In all modern forms of 3D rendering for display on a computer, the goal is to determine the color of every pixel on the screen as fast as possible. Raytracing is simply a method that can be used to do so. Currently, the most common method for rendering realtime 3D graphics is rasterization. There are fundamental differences between the way rasterization and raytracing go about determining pixel color.

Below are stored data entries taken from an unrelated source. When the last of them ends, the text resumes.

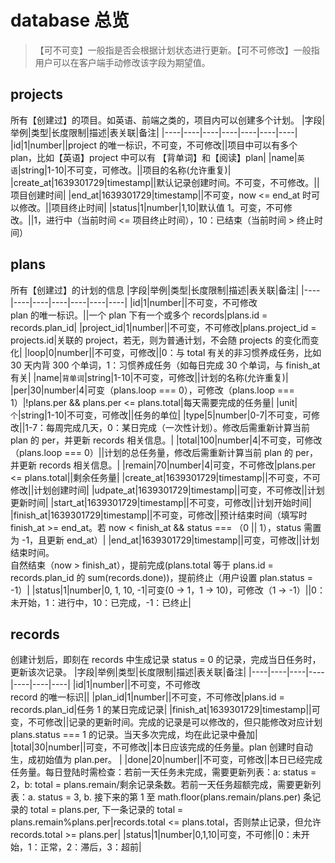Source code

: # database 总览
> 【可不可变】一般指是否会根据计划状态进行更新。【可不可修改】一般指用户可以在客户端手动修改该字段为期望值。
## projects
所有【创建过】的项目。如英语、前端之类的，项目内可以创建多个计划。
|字段|举例|类型|长度限制|描述|表关联|备注|
|----|----|----|----|----|----|----|
|id|1|number||project 的唯一标识，不可变，不可修改||项目中可以有多个 plan，比如【英语】project 中可以有 【背单词】和【阅读】plan|
|name|`英语`|string|1-10|不可变，可修改。||项目的名称(允许重复)|
|create_at|1639301729|timestamp||默认记录创建时间。不可变，不可修改。||项目创建时间|
|end_at|1639301729|timestamp||不可变，now <= end_at 时可以修改。||项目终止时间|
|status|1|number|1,10|默认值 1。可变，不可修改。||1，进行中（当前时间 <= 项目终止时间），10：已结束（当前时间 > 终止时间）
## plans
所有【创建过】的计划的信息
|字段|举例|类型|长度限制|描述|表关联|备注|
|----|----|----|----|----|----|----|
|id|1|number||不可变，不可修改<br />plan 的唯一标识。||一个 plan 下有一个或多个 records|plans.id = records.plan_id|
|project_id|1|number||不可变，不可修改|plans.project_id = projects.id|关联的 project，若无，则为普通计划，不会随 projects 的变化而变化|
|loop|0|number||不可变，可修改||0：与 total 有关的非习惯养成任务，比如 30 天内背 300 个单词，1：习惯养成任务（如每日完成 30 个单词，与 finish_at 有关|
|name|`背单词`|string|1-10|不可变，可修改||计划的名称(允许重复)|
|per|30|number|4|可变（plans.loop === 0），可修改（plans.loop === 1）|!plans.per && plans.per <= plans.total|每天需要完成的任务量|
|unit|`个`|string|1-10|不可变，可修改||任务的单位|
|type|5|number|0-7|不可变，可修改||1-7：每周完成几天，0：某日完成（一次性计划）。修改后需重新计算当前 plan 的 per，并更新 records 相关信息。|
|total|100|number|4|不可变，可修改（plans.loop === 0）||计划的总任务量，修改后需重新计算当前 plan 的 per，并更新 records 相关信息。|
|remain|70|number|4|可变，不可修改|plans.per <= plans.total||剩余任务量|
|create_at|1639301729|timestamp||不可变，不可修改||计划创建时间|
|udpate_at|1639301729|timestamp||可变，不可修改||计划更新时间|
|start_at|1639301729|timestamp||不可变，可修改||计划开始时间|
|finish_at|1639301729|timestamp||不可变，可修改||预计结束时间（填写时 finish_at >= end_at。若 now < finish_at && status === （0 || 1），status 需置为 -1，且更新 end_at）|
|end_at|1639301729|timestamp||可变，可修改||计划结束时间。<br />自然结束（now > finish_at），提前完成(plans.total 等于 plans.id = records.plan_id 的 sum(records.done))，提前终止（用户设置 plan.status = -1）|
|status|1|number|0, 1, 10, -1|可变(0 -> 1，1 -> 10)，可修改（1 -> -1）||0：未开始，1：进行中，10：已完成，-1：已终止|

## records
创建计划后，即刻在 records 中生成记录 status = 0 的记录，完成当日任务时，更新该次记录。
|字段|举例|类型|长度限制|描述|表关联|备注|
|----|----|----|----|----|----|----|
|id|1|number||不可变，不可修改<br />record 的唯一标识||
|plan_id|1|number||不可变，不可修改|plans.id = records.plan_id|任务 1 的某日完成记录|
|finish_at|1639301729|timestamp||可变，不可修改||记录的更新时间。完成的记录是可以修改的，但只能修改对应计划 plans.status === 1 的记录。当天多次完成，均在此记录中叠加|
|total|30|number||可变，不可修改||本日应该完成的任务量。plan 创建时自动生，成初始值为 plan.per。 |
|done|20|number||不可变，可修改||本日已经完成任务量。每日登陆时需检查：若前一天任务未完成，需要更新列表：a: status = 2，b: total = plans.remain/剩余记录条数。若前一天任务超额完成，需要更新列表：a. status = 3, b. 接下来的第 1 至 math.floor(plans.remain/plans.per) 条记录的 total = plans.per, 下一条记录的 total = plans.remain%plans.per|records.total <= plans.total，否则禁止记录，但允许 records.total >= plans.per|
|status|1|number|0,1,10|可变，不可修||0：未开始，1：正常，2：滞后，3：超前|
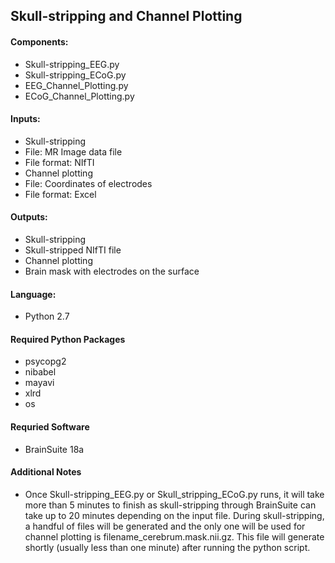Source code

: ## Skull-stripping and Channel Plotting

#### Components:
- Skull-stripping_EEG.py
- Skull-stripping_ECoG.py
- EEG_Channel_Plotting.py
- ECoG_Channel_Plotting.py

#### Inputs:
- Skull-stripping
 - File: MR Image data file
 - File format: NIfTI 
- Channel plotting 
 - File: Coordinates of electrodes
 - File format: Excel
  
#### Outputs:
- Skull-stripping
 - Skull-stripped NIfTI file
- Channel plotting
 - Brain mask with electrodes on the surface

#### Language:
- Python 2.7

#### Required Python Packages
- psycopg2
- nibabel
- mayavi
- xlrd
- os

#### Requried Software
- BrainSuite 18a

#### Additional Notes
- Once Skull-stripping_EEG.py or Skull_stripping_ECoG.py runs, it will take more than 5 minutes to finish as skull-stripping through BrainSuite can take up to 20 minutes depending on the input file. During skull-stripping, a handful of files will be generated and the only one will be used for channel plotting is filename_cerebrum.mask.nii.gz. This file will generate shortly (usually less than one minute) after running the python script. 
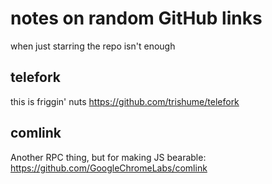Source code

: # notes on random GitHub links

when just starring the repo isn't enough

## telefork

this is friggin' nuts https://github.com/trishume/telefork

## comlink

Another RPC thing, but for making JS bearable: https://github.com/GoogleChromeLabs/comlink

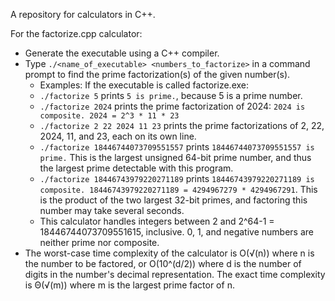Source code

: A repository for calculators in C++.

For the factorize.cpp calculator: 
* Generate the executable using a C++ compiler.
* Type `./<name_of_executable> <numbers_to_factorize>` in a command prompt to find the prime factorization(s) of the given number(s).
  * Examples: If the executable is called factorize.exe:
  * `./factorize 5` prints `5 is prime.`, because 5 is a prime number.
  * `./factorize 2024` prints the prime factorization of 2024: `2024 is composite. 2024 = 2^3 * 11 * 23`
  * `./factorize 2 22 2024 11 23` prints the prime factorizations of 2, 22, 2024, 11, and 23, each on its own line.
  * `./factorize 18446744073709551557` prints `18446744073709551557 is prime.` This is the largest unsigned 64-bit prime number, and thus the largest prime detectable with this program.
  * `./factorize 18446743979220271189` prints `18446743979220271189 is composite. 18446743979220271189 = 4294967279 * 4294967291`. This is the product of the two largest 32-bit primes, and factoring this number may take several seconds.
  * This calculator handles integers between 2 and 2^64-1 = 18446744073709551615, inclusive. 0, 1, and negative numbers are neither prime nor composite.
* The worst-case time complexity of the calculator is O(√(n)) where n is the number to be factored, or O(10^(d/2)) where d is the number of digits in the number's decimal representation. The exact time complexity is Θ(√(m)) where m is the largest prime factor of n.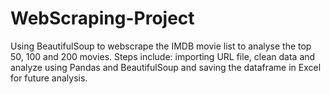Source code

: # WebScraping-Project
Using BeautifulSoup to webscrape the IMDB movie list to analyse the top 50, 100 and 200 movies. 
Steps include: importing URL file, clean data and analyze using Pandas and BeautifulSoup and saving the dataframe in Excel for future analysis. 

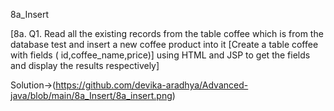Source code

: 8a_Insert

[8a. Q1. Read all the existing records from the table coffee which is from the database test and insert a
new coffee product into it [Create a table coffee with fields ( id,coffee_name,price)] using HTML and
JSP to get the fields and display the results respectively]


Solution->(https://github.com/devika-aradhya/Advanced-java/blob/main/8a_Insert/8a_insert.png)
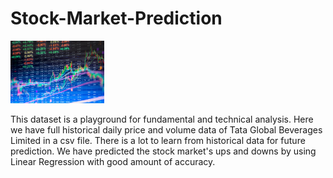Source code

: # Stock-Market-Prediction
<img src="stock.webp" width="150">




This dataset is a playground for fundamental and technical analysis. Here we have full historical daily price and volume data of Tata Global Beverages Limited in a csv file. There is a lot to learn from historical data for future prediction. We have predicted the stock market's ups and downs by using Linear Regression with good amount of accuracy. 
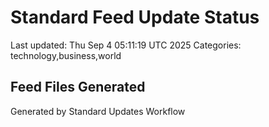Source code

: # Standard Feed Update Status
Last updated: Thu Sep  4 05:11:19 UTC 2025
Categories: technology,business,world

## Feed Files Generated

Generated by Standard Updates Workflow
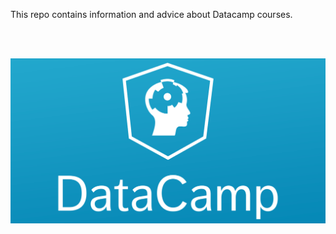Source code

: This repo contains information and advice about Datacamp courses.

<br> <br>

![](https://raw.githubusercontent.com/iese-bad/datacamp-courses/master/datacamp.png)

With rasterization and raytracing, we start with geometry. Triangles to be specific. We have a scene made up of triangles and shader programs are used to determine the color at any given point on every triangle. With a rasterizer, we loop through every triangle and use math to project the triangle onto the screen. This is like taking a 3D scene, and flattening it out. We find out what pixels every triangle overlaps and save the depth values for later when we shade those pixels. We use lighting algorithms, texture maps, and the location of the pixel on the triangle itself to do the shading.

Click to Enlarge

Unlike rasterization, raytracing starts with the pixels. If we draw a line from a central eye (or camera) position through each pixel, we can use math to determine what triangles this line (called a primary ray) intersects. For every triangle that our primary intersects, we save the position of the intersection. After all our geometry has been checked for intersection, we keep the intersection closest to the viewer (ignoring transparency for a minute). This process means lots of conditionals and branching in addition to the compute power required by whatever shader programs are used.

Click to Enlarge

From here, like with rasterization, we can use shaders to determine the color of our pixel, but the input the shaders use can be other rays (these are secondary rays) that have been cast (or shot) from our saved closest point of intersection. These secondary rays can be used to do lots of things like look for shadows (shoot a ray at every light source and see if that light is blocked by something), and reflections (shoot a ray at the angle the primary ray would reflect from and start the process over again). Rays used to do reflection, refraction, radiosity, and other effects can end up generating a good number of secondary rays. The key advantages to the rendering quality of raytracing lie in secondary rays, but these are also what add the incredible complexity to raytracing renderers.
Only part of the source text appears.